Thursday, November 17, 2005

"Separated?"

While I'm complaining about the typical wire-story reporting on China and Taiwan, let me mention one more thing. There's often a tag line that says something like "Taiwan separated from the mainland amidst civil war in 1949." First, Taiwan is an island, and civil war doesn't affect tectonics! They mean, of course, that the governments separated--but that leaves out the fact that Taiwan was a Japanese colony from 1895 to 1945. So it was a separation after domestic bliss of... four years?

When they say "mainland," they mean the People's Republic of China, which was founded in 1949. Taiwan's government is the Republic of China, which was founded in 1912. Now tell me again, who broke away from whom?

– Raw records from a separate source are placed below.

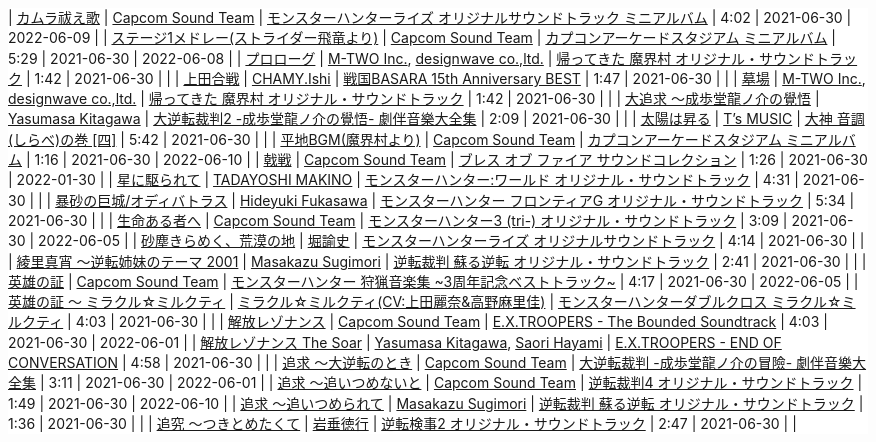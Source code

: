 | [カムラ祓え歌](https://open.spotify.com/track/1UjOE6ihgAsc5LxzxRFVxE) | [Capcom Sound Team](https://open.spotify.com/artist/3w1Q754jb31h5CXQCcnLNL) | [モンスターハンターライズ オリジナルサウンドトラック ミニアルバム](https://open.spotify.com/album/0Hauy4jhJN5PnC9mDyEuVr) | 4:02 | 2021-06-30 | 2022-06-09 |
| [ステージ1メドレー\(ストライダー飛竜より\)](https://open.spotify.com/track/5bieJsi9g63XPxXGZsdsh8) | [Capcom Sound Team](https://open.spotify.com/artist/3w1Q754jb31h5CXQCcnLNL) | [カプコンアーケードスタジアム ミニアルバム](https://open.spotify.com/album/1qSeVN4W7UYymi9TZzwyHI) | 5:29 | 2021-06-30 | 2022-06-08 |
| [プロローグ](https://open.spotify.com/track/5gvSlUXAeLekdqvUv1Zw7x) | [M\-TWO Inc.](https://open.spotify.com/artist/0SFDksnq3pViyCqr4K57z9), [designwave co.,ltd.](https://open.spotify.com/artist/1sIQbqXeBZtxgZPwEFUU62) | [帰ってきた 魔界村 オリジナル・サウンドトラック](https://open.spotify.com/album/4EPXj1UsxZa0R66wcZJ0nv) | 1:42 | 2021-06-30 |  |
| [上田合戦](https://open.spotify.com/track/4BBVB1w8MVktJAcjKYAYRC) | [CHAMY.Ishi](https://open.spotify.com/artist/48lrIJjD2wl3uoNBbFOlsw) | [戦国BASARA 15th Anniversary BEST](https://open.spotify.com/album/7JwD74wMg2XqFigwPE9ju5) | 1:47 | 2021-06-30 |  |
| [墓場](https://open.spotify.com/track/4JaYyVgt7FuTtYanPrWeOn) | [M\-TWO Inc.](https://open.spotify.com/artist/0SFDksnq3pViyCqr4K57z9), [designwave co.,ltd.](https://open.spotify.com/artist/1sIQbqXeBZtxgZPwEFUU62) | [帰ってきた 魔界村 オリジナル・サウンドトラック](https://open.spotify.com/album/4EPXj1UsxZa0R66wcZJ0nv) | 1:42 | 2021-06-30 |  |
| [大追求 〜成歩堂龍ノ介の覺悟](https://open.spotify.com/track/7a0PMLaZMhu18Hl88STQBk) | [Yasumasa Kitagawa](https://open.spotify.com/artist/02rAgib3SCbMTFZuHSii3d) | [大逆転裁判2 \-成歩堂龍ノ介の覺悟\- 劇伴音樂大全集](https://open.spotify.com/album/6eOTzkW3xOLBwG8zRfA2V4) | 2:09 | 2021-06-30 |  |
| [太陽は昇る](https://open.spotify.com/track/16v8Prn0jyUJ93oQ5TWHQx) | [T’s MUSIC](https://open.spotify.com/artist/1vJ78AUEDFR40dhshXwW1V) | [大神 音調\(しらべ\)の巻 \[四\]](https://open.spotify.com/album/44egYoICIMQdGRkkACFuhP) | 5:42 | 2021-06-30 |  |
| [平地BGM\(魔界村より\)](https://open.spotify.com/track/67gWigF2vBZIazgz99vKKC) | [Capcom Sound Team](https://open.spotify.com/artist/3w1Q754jb31h5CXQCcnLNL) | [カプコンアーケードスタジアム ミニアルバム](https://open.spotify.com/album/1qSeVN4W7UYymi9TZzwyHI) | 1:16 | 2021-06-30 | 2022-06-10 |
| [戟戦](https://open.spotify.com/track/7MtJJ4qGPZrWVDZEGrzSWQ) | [Capcom Sound Team](https://open.spotify.com/artist/3w1Q754jb31h5CXQCcnLNL) | [ブレス オブ ファイア サウンドコレクション](https://open.spotify.com/album/3sVkuulTWK5S5HGeYX6t6f) | 1:26 | 2021-06-30 | 2022-01-30 |
| [星に駆られて](https://open.spotify.com/track/18wSghW2luxajMP9LfeGtx) | [TADAYOSHI MAKINO](https://open.spotify.com/artist/58RrZSfiTZiUgjNvWO7vCt) | [モンスターハンター:ワールド オリジナル・サウンドトラック](https://open.spotify.com/album/0hU2xjMRQWN7zsawye1wfh) | 4:31 | 2021-06-30 |  |
| [暴砂の巨城/オディバトラス](https://open.spotify.com/track/1Tc7rnUznYbFfyGZOPVnLJ) | [Hideyuki Fukasawa](https://open.spotify.com/artist/3cDGDsZOLwD5aBLoX0GICu) | [モンスターハンター フロンティアG オリジナル・サウンドトラック](https://open.spotify.com/album/5V9SaJ7QjH2Gq56Yt8HpXE) | 5:34 | 2021-06-30 |  |
| [生命ある者へ](https://open.spotify.com/track/2ehyCjO5IImPIAzyunddFn) | [Capcom Sound Team](https://open.spotify.com/artist/3w1Q754jb31h5CXQCcnLNL) | [モンスターハンター3 \(tri\-\) オリジナル・サウンドトラック](https://open.spotify.com/album/34a2F897NiFXJry79ahuz3) | 3:09 | 2021-06-30 | 2022-06-05 |
| [砂塵きらめく、荒漠の地](https://open.spotify.com/track/57VyMwroJMq4lmPlOXp8HA) | [堀諭史](https://open.spotify.com/artist/56JQzzYTLuEO1MvPct6Tfg) | [モンスターハンターライズ オリジナルサウンドトラック](https://open.spotify.com/album/5Ktf5vRcVR04E4Ojl5dQmc) | 4:14 | 2021-06-30 |  |
| [綾里真宵 〜逆転姉妹のテーマ 2001](https://open.spotify.com/track/1L84WnMrvTg84ilWBnSv4e) | [Masakazu Sugimori](https://open.spotify.com/artist/6bE2VRSPWx2v3l25ZNSmLq) | [逆転裁判 蘇る逆転 オリジナル・サウンドトラック](https://open.spotify.com/album/3iLHMc4qYd3b9k7JbtxxBq) | 2:41 | 2021-06-30 |  |
| [英雄の証](https://open.spotify.com/track/0MvELkmRWxQoEVBfrMTkjl) | [Capcom Sound Team](https://open.spotify.com/artist/3w1Q754jb31h5CXQCcnLNL) | [モンスターハンター 狩猟音楽集 \~3周年記念ベストトラック\~](https://open.spotify.com/album/7sJWDYzGh1HaAQzjc0ScxI) | 4:17 | 2021-06-30 | 2022-06-05 |
| [英雄の証 〜 ミラクル☆ミルクティ](https://open.spotify.com/track/1mbJVz9bjm7Rdm5ZkZnNhC) | [ミラクル☆ミルクティ\(CV:上田麗奈&高野麻里佳\)](https://open.spotify.com/artist/6F3dWs4bYDUJ80qE7ypQQN) | [モンスターハンターダブルクロス ミラクル☆ミルクティ](https://open.spotify.com/album/5gpRBUGBt9nkKQZldHXkY8) | 4:03 | 2021-06-30 |  |
| [解放レゾナンス](https://open.spotify.com/track/77XwlP0iitUzb7fxWg2Fq0) | [Capcom Sound Team](https://open.spotify.com/artist/3w1Q754jb31h5CXQCcnLNL) | [E.X.TROOPERS \- The Bounded Soundtrack](https://open.spotify.com/album/0zalkbB0H0oVc92eLygOEU) | 4:03 | 2021-06-30 | 2022-06-01 |
| [解放レゾナンス The Soar](https://open.spotify.com/track/60o03jgMfwbnjqLItcPcTa) | [Yasumasa Kitagawa](https://open.spotify.com/artist/02rAgib3SCbMTFZuHSii3d), [Saori Hayami](https://open.spotify.com/artist/32UDgij5Tm7EtyRRCC1JTN) | [E.X.TROOPERS \- END OF CONVERSATION](https://open.spotify.com/album/5hHmRqbgktyVUM4OdUVG1F) | 4:58 | 2021-06-30 |  |
| [追求 〜大逆転のとき](https://open.spotify.com/track/6p3BMNKh2EjgQ0lRUCvfJf) | [Capcom Sound Team](https://open.spotify.com/artist/3w1Q754jb31h5CXQCcnLNL) | [大逆転裁判 \-成歩堂龍ノ介の冒險\- 劇伴音樂大全集](https://open.spotify.com/album/2CmR5MR5IMs14hEE50YbVH) | 3:11 | 2021-06-30 | 2022-06-01 |
| [追求 〜追いつめないと](https://open.spotify.com/track/0RFqcEz2UQkBccRilC278S) | [Capcom Sound Team](https://open.spotify.com/artist/3w1Q754jb31h5CXQCcnLNL) | [逆転裁判4 オリジナル・サウンドトラック](https://open.spotify.com/album/3haM8GP0d5GVapGEwxyH2O) | 1:49 | 2021-06-30 | 2022-06-10 |
| [追求 〜追いつめられて](https://open.spotify.com/track/4eKkLKZmNPu4yknLQlLowe) | [Masakazu Sugimori](https://open.spotify.com/artist/6bE2VRSPWx2v3l25ZNSmLq) | [逆転裁判 蘇る逆転 オリジナル・サウンドトラック](https://open.spotify.com/album/3iLHMc4qYd3b9k7JbtxxBq) | 1:36 | 2021-06-30 |  |
| [追究 〜つきとめたくて](https://open.spotify.com/track/4FkebXPfFd7uAm919xwFCC) | [岩垂徳行](https://open.spotify.com/artist/00mQlPRw20tGWmJeEivmge) | [逆転検事2 オリジナル・サウンドトラック](https://open.spotify.com/album/2gtH1BW56OyOl68hDJqQgB) | 2:47 | 2021-06-30 |  |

(By the way, another reason I love Taiwan is it's the only place I know that celebrates a National Day commemorating a revolution that happened in another country. In 1912, Taiwan was part of Japan.)

2 comments:

IbaDaiRon said...

(Hmm, yes. The previous comment demonstrating perhaps the dangers inherent in the SEPARATION of advanced technology from morality? I think "he" flubbed the link, though. Shouldn't that be cretininc?)

Try not to blame the media too much: they're just (kow)toing the Party line.

Time now to sing along with Dick Lee and Speak Mandarin! 现在我们开始学习中文!

amida said...

Those comment spammers should find out what a "no follow" tag means.

I just wish the media would listen to other parties every once in a while. However, I used to write news copy and I know sometimes it's easy to fall back on a cliche when you've got limited space (and, indeed, limited understanding).